▶ Task goal: Only the lines from the start of the entries through the line with "## What is it?" should be returned, each exactly as it stands, and no pictures.

▶ Dataset records:
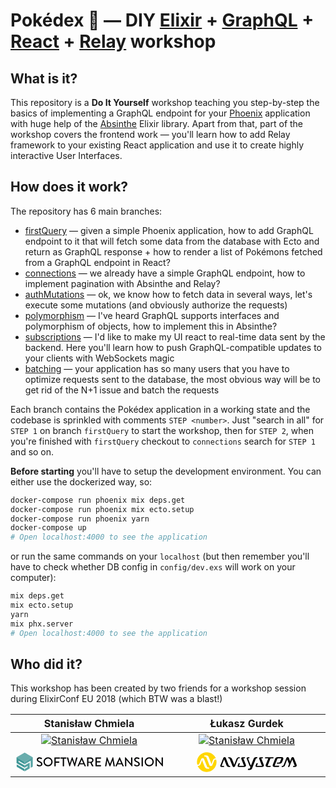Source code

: # Pokédex 📕 — DIY [Elixir](https://elixir-lang.org) + [GraphQL](http://graphql.org) + [React](https://reactjs.org) + [Relay](http://facebook.github.io/relay/en/) workshop

## What is it?

This repository is a **Do It Yourself** workshop teaching you step-by-step the basics of implementing a GraphQL endpoint for your [Phoenix](http://phoenixframework.org) application with huge help of the [Absinthe](http://absinthe-graphql.org) Elixir library. Apart from that, part of the workshop covers the frontend work — you'll learn how to add Relay framework to your existing React application and use it to create highly interactive User Interfaces.

## How does it work?

The repository has 6 main branches:

* [firstQuery](https://github.com/sjchmiela/pokedex/tree/firstQuery) — given a simple Phoenix application, how to add GraphQL endpoint to it that will fetch some data from the database with Ecto and return as GraphQL response + how to render a list of Pokémons fetched from a GraphQL endpoint in React?
* [connections](https://github.com/sjchmiela/pokedex/tree/connections) — we already have a simple GraphQL endpoint, how to implement pagination with Absinthe and Relay?
* [authMutations](https://github.com/sjchmiela/pokedex/tree/authMutations) — ok, we know how to fetch data in several ways, let's execute some mutations (and obviously authorize the requests)
* [polymorphism](https://github.com/sjchmiela/pokedex/tree/polymorphism) — I've heard GraphQL supports interfaces and polymorphism of objects, how to implement this in Absinthe?
* [subscriptions](https://github.com/sjchmiela/pokedex/tree/subscriptions) — I'd like to make my UI react to real-time data sent by the backend. Here you'll learn how to push GraphQL-compatible updates to your clients with WebSockets magic
* [batching](https://github.com/sjchmiela/pokedex/tree/batching) — your application has so many users that you have to optimize requests sent to the database, the most obvious way will be to get rid of the N+1 issue and batch the requests

Each branch contains the Pokédex application in a working state and the codebase is sprinkled with comments `STEP <number>`. Just "search in all" for `STEP 1` on branch `firstQuery` to start the workshop, then for `STEP 2`, when you're finished with `firstQuery` checkout to `connections` search for `STEP 1` and so on.

**Before starting** you'll have to setup the development environment. You can either use the dockerized way, so:

```sh
docker-compose run phoenix mix deps.get
docker-compose run phoenix mix ecto.setup
docker-compose run phoenix yarn
docker-compose up
# Open localhost:4000 to see the application
```

or run the same commands on your `localhost` (but then remember you'll have to check whether DB config in `config/dev.exs` will work on your computer):

```sh
mix deps.get
mix ecto.setup
yarn
mix phx.server
# Open localhost:4000 to see the application
```

## Who did it?

This workshop has been created by two friends for a workshop session during ElixirConf EU 2018 (which BTW was a blast!)

<table style="text-align: center">
  <thead>
    <tr>
      <th width="45%" style="text-align: center">Stanisław Chmiela</th>
      <th width="45%" style="text-align: center">Łukasz Gurdek</th>
    </tr>
  </thead>
  <tbody>
    <tr>
      <td>
        <a href="https://twitter.com/sjchmiela/">
          <img src="http://s3.amazonaws.com/erlang-conferences-production/media/files/000/000/753/thumbnail/1151041.jpg?1510051715" alt="Stanisław Chmiela" />
        </a>
      </td>
      <td>
        <a href="https://github.com/ukasiu/">
          <img src="http://s3.amazonaws.com/erlang-conferences-production/media/files/000/000/757/thumbnail/lukasz_gurdek.png?1510053797" alt="Stanisław Chmiela" />
        </a>
    </tr>
    <tr>
      <td>
        <?xml version="1.0" encoding="UTF-8" standalone="no"?><!DOCTYPE svg PUBLIC "-//W3C//DTD SVG 1.1//EN" "http://www.w3.org/Graphics/SVG/1.1/DTD/svg11.dtd"><svg width="100%" height="100%" viewBox="0 0 594 81" version="1.1" xmlns="http://www.w3.org/2000/svg" xmlns:xlink="http://www.w3.org/1999/xlink" xml:space="preserve" xmlns:serif="http://www.serif.com/" style="fill-rule:evenodd;clip-rule:evenodd;stroke-linejoin:round;stroke-miterlimit:1.41421;"><rect id="Artboard1" height="38" style="fill:none;"/><g><g opacity="0.9"><clipPath id="_clip1"><path d="M4.082,77.157l32.643,0l0,-28.272l-32.643,0l0,28.272Z" clip-rule="nonzero"/></clipPath><g clip-path="url(#_clip1)"><path d="M4.082,58.31l32.642,18.848l0.001,-9.423l-32.643,-18.853l0,9.428Z" style="fill:#2b8c8c;fill-rule:nonzero;"/></g></g></g><g><g opacity="0.8"><path d="M69.356,20.648l-0.002,0.003l0,-0.003l-0.467,0.27l-32.162,18.584l0,9.424l24.469,-14.135l0,28.24l8.16,-4.697l0,-28.255l0.002,-0.002l0,-9.429Z" style="fill:#2b8c8c;fill-rule:nonzero;"/></g></g><g><g opacity="0.9"><path d="M4.085,20.651l-0.004,-0.003l0,23.537l8.055,4.637l24.589,14.198l0,-9.424l-24.484,-14.139l0,-4.669l24.484,14.138l0,-9.424l-32.64,-18.854l0,0.003Z" style="fill:#2b8c8c;fill-rule:nonzero;"/></g></g><g><g opacity="0.8"><path d="M36.725,53.596l0,9.425l12.235,-7.038l0,4.69l-12.235,7.062l-0.001,9.424l13.148,-7.588l7.248,-4.172l0,-23.559l-3.532,2.051l-16.863,9.705Z" style="fill:#2b8c8c;fill-rule:nonzero;"/></g></g><g><g opacity="0.7"><clipPath id="_clip2"><path d="M4.085,39.499l65.271,0l0,-37.642l-65.271,0l0,37.642Z" clip-rule="nonzero"/></clipPath><g clip-path="url(#_clip2)"><path d="M36.721,1.854l32.635,18.793l-32.638,18.855l-32.634,-18.851l32.637,-18.797Z" style="fill:#2b8c8c;fill-rule:nonzero;"/></g></g></g><path d="M86.078,53.535c0.814,0.762 4.728,4.016 10.931,4.016c6.609,0 11.337,-4.322 11.337,-9.609c0,-6.202 -5.033,-8.998 -10.931,-11.388c-4.219,-1.728 -6.456,-3.508 -6.456,-6.406c0,-1.881 1.474,-4.575 5.745,-4.575c2.948,0 6.507,2.338 6.863,2.542c0.712,0.457 1.373,0.152 1.779,-0.509c0.407,-0.61 0.865,-1.321 1.271,-1.932c0.509,-0.762 0.102,-1.474 -0.305,-1.728c-0.508,-0.356 -4.321,-3 -9.405,-3c-8.084,0 -11.134,5.44 -11.134,9.406c0,5.897 4.067,8.592 9.253,10.778c5.033,2.084 7.677,4.016 7.677,7.066c0,2.593 -2.237,4.728 -5.745,4.728c-3.915,0 -7.83,-3.253 -8.135,-3.507c-0.559,-0.458 -1.271,-0.255 -1.728,0.406c-0.458,0.661 -0.864,1.424 -1.322,2.085c-0.508,0.864 -0.152,1.22 0.305,1.627Z" style="fill:#010203;fill-rule:nonzero;"/><path d="M112.769,39.299c0,10.168 8.083,18.252 18.251,18.252c10.168,0 18.302,-8.084 18.302,-18.252c0,-10.167 -8.134,-18.353 -18.302,-18.353c-10.168,0 -18.251,8.186 -18.251,18.353Zm5.084,0c0,-7.219 5.948,-13.269 13.167,-13.269c7.27,0 13.219,6.05 13.219,13.269c0,7.27 -5.949,13.168 -13.219,13.168c-7.219,0 -13.167,-5.898 -13.167,-13.168Z" style="fill:#010203;fill-rule:nonzero;"/><path d="M156.593,56.076c0,0.509 0.406,0.966 0.965,0.966l3.305,0c0.508,0 0.966,-0.457 0.966,-0.966l0,-13.37l13.574,0c0.509,0 0.966,-0.458 0.966,-0.966l0,-2.796c0,-0.509 -0.457,-0.966 -0.966,-0.966l-13.574,0l0,-11.744l16.065,0c0.56,0 0.966,-0.458 0.966,-0.966l0,-2.847c0,-0.509 -0.406,-0.966 -0.966,-0.966l-20.336,0c-0.559,0 -0.965,0.457 -0.965,0.966l0,33.655Z" style="fill:#010203;fill-rule:nonzero;"/><path d="M190.248,56.076c0,0.509 0.458,0.966 0.966,0.966l3.356,0c0.508,0 0.966,-0.457 0.966,-0.966l0,-29.842l8.286,0c0.56,0 0.966,-0.458 0.966,-0.966l0,-2.847c0,-0.509 -0.406,-0.966 -0.966,-0.966l-21.861,0c-0.559,0 -0.965,0.457 -0.965,0.966l0,2.847c0,0.508 0.406,0.966 0.965,0.966l8.287,0l0,29.842Z" style="fill:#010203;fill-rule:nonzero;"/><path d="M216.634,56.839c0.102,0.407 0.508,0.712 0.915,0.712l0.814,0c0.355,0 0.762,-0.254 0.864,-0.559l8.795,-25.268l0.254,0l8.948,25.268c0.102,0.305 0.508,0.559 0.864,0.559l0.814,0c0.406,0 0.813,-0.305 0.915,-0.712l9.609,-34.164c0.203,-0.712 -0.204,-1.22 -0.916,-1.22l-3.406,0c-0.407,0 -0.813,0.356 -0.915,0.712l-6.05,23.335l-0.203,0l-8.389,-23.996c-0.101,-0.305 -0.457,-0.56 -0.864,-0.56l-0.915,0c-0.407,0 -0.763,0.255 -0.864,0.56l-8.287,23.996l-0.204,0l-6.151,-23.335c-0.102,-0.356 -0.509,-0.712 -0.915,-0.712l-3.407,0c-0.711,0 -1.118,0.508 -0.915,1.22l9.609,34.164Z" style="fill:#010203;fill-rule:nonzero;"/><path d="M250.747,57.042l3.203,0c0.61,0 1.017,-0.406 1.17,-0.762c1.016,-2.339 2.084,-4.627 3.101,-6.965l16.624,0l3.152,6.965c0.204,0.457 0.56,0.762 1.17,0.762l3.203,0c0.762,0 1.169,-0.66 0.864,-1.321l-15.506,-34.215c-0.153,-0.305 -0.61,-0.56 -0.864,-0.56l-0.509,0c-0.254,0 -0.712,0.255 -0.864,0.56l-15.608,34.215c-0.305,0.661 0.102,1.321 0.864,1.321Zm9.457,-12.099l6.202,-13.93l0.254,0l6.253,13.93l-12.709,0Z" style="fill:#010203;fill-rule:nonzero;"/><path d="M288.318,56.076c0,0.509 0.407,0.966 0.966,0.966l3.304,0c0.509,0 0.966,-0.457 0.966,-0.966l0,-12.964l7.677,0l6.762,13.473c0.101,0.203 0.406,0.457 0.813,0.457l3.966,0c0.864,0 1.22,-0.813 0.864,-1.474l-6.965,-12.913c4.423,-1.78 7.524,-5.643 7.524,-10.321c0,-6.049 -4.982,-10.879 -11.083,-10.879l-13.828,0c-0.559,0 -0.966,0.457 -0.966,0.966l0,33.655Zm5.338,-17.336l0,-12.354l9.049,0c3.305,0 6.203,2.746 6.203,6.05c0,3.508 -2.898,6.304 -6.203,6.304l-9.049,0Z" style="fill:#010203;fill-rule:nonzero;"/><path d="M322.126,56.076c0,0.509 0.407,0.966 0.966,0.966l20.336,0c0.559,0 0.966,-0.457 0.966,-0.966l0,-2.796c0,-0.508 -0.407,-0.966 -0.966,-0.966l-16.065,0l0,-10.93l13.574,0c0.508,0 0.966,-0.407 0.966,-0.966l0,-2.847c0,-0.509 -0.458,-0.966 -0.966,-0.966l-13.574,0l0,-10.371l16.065,0c0.559,0 0.966,-0.458 0.966,-0.966l0,-2.847c0,-0.509 -0.407,-0.966 -0.966,-0.966l-20.336,0c-0.559,0 -0.966,0.457 -0.966,0.966l0,33.655Z" style="fill:#010203;fill-rule:nonzero;"/><path d="M360.815,55.873c-0.102,0.712 0.254,1.169 0.966,1.169l3.305,0c0.406,0 0.864,-0.355 0.915,-0.711l3.66,-22.726c0.051,0 0.153,0 0.203,0l9.202,23.387c0.102,0.305 0.458,0.559 0.865,0.559l0.915,0c0.457,0 0.762,-0.254 0.864,-0.559l9.151,-23.387c0,0 0.102,0 0.153,0l3.762,22.726c0.102,0.356 0.508,0.711 0.966,0.711l3.304,0c0.712,0 1.068,-0.457 0.915,-1.169l-6.253,-34.164c-0.101,-0.407 -0.508,-0.763 -0.915,-0.763l-0.813,0c-0.356,0 -0.763,0.255 -0.865,0.56l-10.574,25.979l-0.204,0l-10.625,-25.979c-0.102,-0.305 -0.559,-0.56 -0.864,-0.56l-0.814,0c-0.406,0 -0.813,0.356 -0.915,0.763l-6.304,34.164Z" style="fill:#010203;fill-rule:nonzero;"/><path d="M403.52,57.042l3.203,0c0.61,0 1.017,-0.406 1.169,-0.762c1.017,-2.339 2.085,-4.627 3.102,-6.965l16.624,0l3.152,6.965c0.204,0.457 0.559,0.762 1.17,0.762l3.202,0c0.763,0 1.17,-0.66 0.865,-1.321l-15.506,-34.215c-0.153,-0.305 -0.61,-0.56 -0.865,-0.56l-0.508,0c-0.254,0 -0.712,0.255 -0.864,0.56l-15.608,34.215c-0.305,0.661 0.102,1.321 0.864,1.321Zm9.456,-12.099l6.203,-13.93l0.254,0l6.253,13.93l-12.71,0Z" style="fill:#010203;fill-rule:nonzero;"/><path d="M441.091,56.076c0,0.509 0.457,0.966 0.966,0.966l3.202,0c0.56,0 0.966,-0.457 0.966,-0.966l0,-24.758l0.051,0l22.065,26.233l1.321,0c0.509,0 0.966,-0.407 0.966,-0.915l0,-34.215c0,-0.509 -0.457,-0.966 -0.966,-0.966l-3.253,0c-0.559,0 -0.966,0.457 -0.966,0.966l0,24.047l-0.051,0l-22.064,-25.522l-1.271,0c-0.509,0 -0.966,0.407 -0.966,0.915l0,34.215Z" style="fill:#010203;fill-rule:nonzero;"/><path d="M478.509,53.535c0.813,0.762 4.728,4.016 10.93,4.016c6.609,0 11.337,-4.322 11.337,-9.609c0,-6.202 -5.033,-8.998 -10.93,-11.388c-4.22,-1.728 -6.457,-3.508 -6.457,-6.406c0,-1.881 1.475,-4.575 5.745,-4.575c2.949,0 6.507,2.338 6.863,2.542c0.712,0.457 1.373,0.152 1.78,-0.509c0.406,-0.61 0.864,-1.321 1.271,-1.932c0.508,-0.762 0.101,-1.474 -0.305,-1.728c-0.509,-0.356 -4.322,-3 -9.406,-3c-8.083,0 -11.133,5.44 -11.133,9.406c0,5.897 4.067,8.592 9.252,10.778c5.033,2.084 7.677,4.016 7.677,7.066c0,2.593 -2.237,4.728 -5.745,4.728c-3.914,0 -7.829,-3.253 -8.134,-3.507c-0.559,-0.458 -1.271,-0.255 -1.729,0.406c-0.457,0.661 -0.864,1.424 -1.321,2.085c-0.509,0.864 -0.153,1.22 0.305,1.627Z" style="fill:#010203;fill-rule:nonzero;"/><path d="M507.792,56.076c0,0.509 0.458,0.966 0.966,0.966l3.356,0c0.508,0 0.965,-0.457 0.965,-0.966l0,-33.655c0,-0.509 -0.457,-0.966 -0.965,-0.966l-3.356,0c-0.508,0 -0.966,0.457 -0.966,0.966l0,33.655Z" style="fill:#010203;fill-rule:nonzero;"/><path d="M520.35,39.299c0,10.168 8.083,18.252 18.251,18.252c10.168,0 18.302,-8.084 18.302,-18.252c0,-10.167 -8.134,-18.353 -18.302,-18.353c-10.168,0 -18.251,8.186 -18.251,18.353Zm5.083,0c0,-7.219 5.949,-13.269 13.168,-13.269c7.27,0 13.218,6.05 13.218,13.269c0,7.27 -5.948,13.168 -13.218,13.168c-7.219,0 -13.168,-5.898 -13.168,-13.168Z" style="fill:#010203;fill-rule:nonzero;"/><path d="M564.173,56.076c0,0.509 0.458,0.966 0.966,0.966l3.203,0c0.559,0 0.966,-0.457 0.966,-0.966l0,-24.758l0.051,0l22.064,26.233l1.322,0c0.508,0 0.966,-0.407 0.966,-0.915l0,-34.215c0,-0.509 -0.458,-0.966 -0.966,-0.966l-3.254,0c-0.559,0 -0.966,0.457 -0.966,0.966l0,24.047l-0.05,0l-22.065,-25.522l-1.271,0c-0.508,0 -0.966,0.407 -0.966,0.915l0,34.215Z" style="fill:#010203;fill-rule:nonzero;"/></svg>
      </td>
      <td>
        <svg version="1.1" xmlns="http://www.w3.org/2000/svg" xmlns:xlink="http://www.w3.org/1999/xlink" viewBox="0 0 221 48" height="38">
                                <g>
                                    <path fill="#FFD600" d="M47.5,16.4c-3-7.2-10.1-12.3-18.3-12.3C18.2,4.1,9.3,13,9.3,23.9c0,1.8,0.2,3.5,0.7,5.1h2.2
                                    c0.6,0,1.4-0.7,1.6-1.2l3.9-9.8c0.5-1.2,1.7-2.1,3-2.1c1.3,0,2.5,0.8,3,2.1l6.2,15.6c0.3,0.7,1.1,1.2,1.7,1.2h1.3
                                    c0.3,0,0.6,0.2,0.8,0.5l0.5,1.4c0.1,0.3,0,0.5-0.3,0.5h-4.2c-1.8,0-3.9-1.5-4.6-3.3L20.7,23c-0.4-1.1-0.8-2.2-1.1-3.3
                                    c-0.3,1.1-0.6,2.2-1.1,3.3l-2.1,5.4c-0.7,1.7-2.6,3.1-4.4,3.1h-1.3c3,7.2,10.1,12.3,18.3,12.3c10.9,0,19.8-8.9,19.8-19.8
                                    c0-1.8-0.2-3.5-0.7-5.1h-2.2c-0.6,0-1.4,0.7-1.6,1.2l-3.9,9.8c-0.5,1.2-1.7,2.1-3,2.1c-1.3,0-2.5-0.8-3-2.1l-6.2-15.6
                                    c-0.3-0.7-1.1-1.2-1.7-1.2h-1.3c-0.3,0-0.6-0.2-0.8-0.5L24,11c-0.1-0.3,0-0.5,0.3-0.5h4.2c1.8,0,3.9,1.5,4.6,3.3l4.4,11.1
                                    c0.4,1.1,0.8,2.2,1.1,3.3c0.3-1.1,0.6-2.2,1.1-3.3l2.1-5.4c0.7-1.7,2.6-3.1,4.4-3.1H47.5z"></path>
                                    <path class="c-footer__logo__text" d="M195,15.6l1.7,4.3c0.4,1,0.6,1.9,0.9,2.9c0.3-1,0.5-1.9,0.9-2.9l1.7-4.3c0.4-1,1.4-1.7,2.5-1.7
                                    c1.1,0,2.1,0.7,2.5,1.7l5.4,13.6c1,2.5-0.2,4.6-2.7,4.6c-2,0-2.2,0-4.2,0c-0.3,0-0.4-0.2-0.3-0.5l0.5-1.3c0.1-0.3,0.4-0.5,0.7-0.5
                                    c1.4,0,0.9,0,2.4,0l-4.2-10.6c-0.4-1-0.6-1.9-0.9-2.9c-0.3,1-0.5,1.9-0.9,2.9l-4.9,12.4c-0.1,0.3-0.4,0.5-0.7,0.5h-1.8
                                    c-0.3,0-0.4-0.2-0.3-0.5c0.7-1.8,1.4-3.6,2.1-5.4l-2.8-7c-0.4-1-0.6-1.9-0.9-2.9c-0.3,1-0.5,1.9-0.9,2.9l-3.9,10
                                    c-0.6,1.6-2.5,2.9-4.1,2.9h-2.1c-0.3,0-0.4-0.2-0.3-0.5l0.5-1.3c0.1-0.3,0.4-0.5,0.7-0.5h1.2c0.6,0,1.3-0.6,1.5-1.1l5.8-14.8
                                    c0.4-1,1.4-1.7,2.5-1.7C193.6,13.9,194.6,14.6,195,15.6L195,15.6z M135.2,17.8l5.4,13.7h-10.2l1.9-4.9c0.1-0.3,0-0.5-0.3-0.5h-1.8
                                    c-0.3,0-0.6,0.2-0.7,0.5l-1.6,4.1c-0.7,1.7,0.1,3.1,1.8,3.1h11.8c2.5,0,3.8-2.1,2.7-4.6l-5-12.8h2.3c0.3,0,0.6-0.2,0.7-0.5l0.5-1.3
                                    c0.1-0.3,0-0.5-0.3-0.5h-5C135.3,14.1,134.3,15.7,135.2,17.8L135.2,17.8z M67.6,15.6l5.8,14.7c0.3,0.6,1,1.2,1.6,1.2h0.4
                                    c0.3,0,0.6,0.2,0.7,0.5l0.5,1.3c0.1,0.3,0,0.5-0.3,0.5h-3c-1.7,0-3.6-1.4-4.3-3.1c-1.3-3.3-2.6-6.6-3.9-9.8c-0.4-1-0.6-1.9-0.9-2.9
                                    c-0.3,1-0.5,1.9-0.9,2.9c-1.4,3.5-2.8,7.1-4.2,10.6h3.9c0.3,0,0.6,0.2,0.7,0.5l0.5,1.3c0.1,0.3,0,0.5-0.3,0.5h-5.2
                                    c-1.9,0-2.8-1.5-2-3.4l5.9-14.8c0.4-1,1.4-1.7,2.5-1.7C66.3,13.9,67.2,14.6,67.6,15.6L67.6,15.6z M164,14.1c0.3,0,0.4,0.2,0.3,0.5
                                    l-0.5,1.3c-0.1,0.3-0.4,0.5-0.7,0.5h-5.2L152,31.5h6.1c0.3,0,0.4,0.2,0.3,0.5l-0.5,1.3c-0.1,0.3-0.4,0.5-0.7,0.5h-6.1
                                    c-2.5,0-3.8-2.1-2.7-4.6l5-12.8H147c-0.3,0-0.4-0.2-0.3-0.5l0.5-1.3c0.1-0.3,0.4-0.5,0.7-0.5H164L164,14.1z M99,17.8l5.4,13.7H94.2
                                    l1.9-4.9c0.1-0.3,0-0.5-0.3-0.5H94c-0.3,0-0.6,0.2-0.7,0.5l-1.6,4.1c-0.7,1.7,0.1,3.1,1.8,3.1h11.8c2.5,0,3.8-2.1,2.7-4.6l-5-12.8
                                    h2.3c0.3,0,0.6-0.2,0.7-0.5l0.5-1.3c0.1-0.3,0-0.5-0.3-0.5h-5C99.2,14.1,98.2,15.7,99,17.8L99,17.8z M117.4,33.2
                                    c-0.9-0.5-1.7-1.4-2.1-2.3L110,17.5c-0.7-1.9,0.1-3.4,2-3.4h3.2c0.3,0,0.4,0.2,0.3,0.5l-0.5,1.3c-0.1,0.3-0.4,0.5-0.7,0.5h-1.9
                                    l5.4,13.6c0.1,0.3,0.3,0.6,0.6,0.8l5.4-13.7c0.7-1.7,2.6-3.1,4.3-3.1h3c0.3,0,0.4,0.2,0.3,0.5l-0.5,1.3c-0.1,0.3-0.4,0.5-0.7,0.5
                                    h-0.4c-0.6,0-1.4,0.5-1.6,1.2l-7.5,19.1c-0.7,1.7-2.6,3.1-4.3,3.1h-4c-0.3,0-0.4-0.2-0.3-0.5l0.5-1.3c0.1-0.3,0.4-0.5,0.7-0.5h1.4
                                    c0.6,0,1.4-0.5,1.6-1.2L117.4,33.2L117.4,33.2z M81.2,32.3c0.4,1,1.4,1.7,2.5,1.7c1.1,0,2.1-0.7,2.5-1.7c2-5,3.9-9.8,5.8-14.8
                                    c0.2-0.5,0.9-1.1,1.5-1.1h1.2c0.3,0,0.6-0.2,0.7-0.5l0.5-1.3c0.1-0.3,0-0.5-0.3-0.5h-2.1c-1.6,0-3.5,1.3-4.1,2.9
                                    c-1.3,3.3-2.6,6.7-3.9,10c-0.4,1-0.6,1.9-0.9,2.9c-0.3-1-0.5-1.9-0.9-2.9c-1.3-3.3-2.6-6.6-3.9-9.8c-0.7-1.7-2.6-3.1-4.3-3.1h-3
                                    c-0.3,0-0.4,0.2-0.3,0.5l0.5,1.3c0.1,0.3,0.4,0.5,0.7,0.5h0.4c0.6,0,1.4,0.5,1.6,1.2C77.3,22.5,79.2,27.3,81.2,32.3L81.2,32.3z
                                     M170.9,27.2h6.1c1.7,0,3.6-1.4,4.3-3.1l2.2-5.5c1-2.5-0.2-4.6-2.7-4.6c-3.6,0-5.7,0-9.2,0c-1.7,0-3.6,1.4-4.3,3.1l-4.7,12
                                    c-1,2.5,0.2,4.6,2.7,4.6h9c0.3,0,0.6-0.2,0.7-0.5l0.5-1.3c0.1-0.3,0-0.5-0.3-0.5h-9l5.5-13.9c0.3-0.6,1-1.2,1.6-1.2
                                    c2.7,0,3.9,0,6.6,0l-2.9,7.4c-0.3,0.6-1,1.2-1.6,1.2h-3.5c-0.3,0-0.6,0.2-0.7,0.5l-0.5,1.3C170.5,27,170.6,27.2,170.9,27.2z"></path>
                                </g>
                            </svg>
      </td>
    </tr>
  </tbody>
</table>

▶ The completed task:
Source code

: # Pokédex 📕 — DIY [Elixir](https://elixir-lang.org) + [GraphQL](http://graphql.org) + [React](https://reactjs.org) + [Relay](http://facebook.github.io/relay/en/) workshop

## What is it?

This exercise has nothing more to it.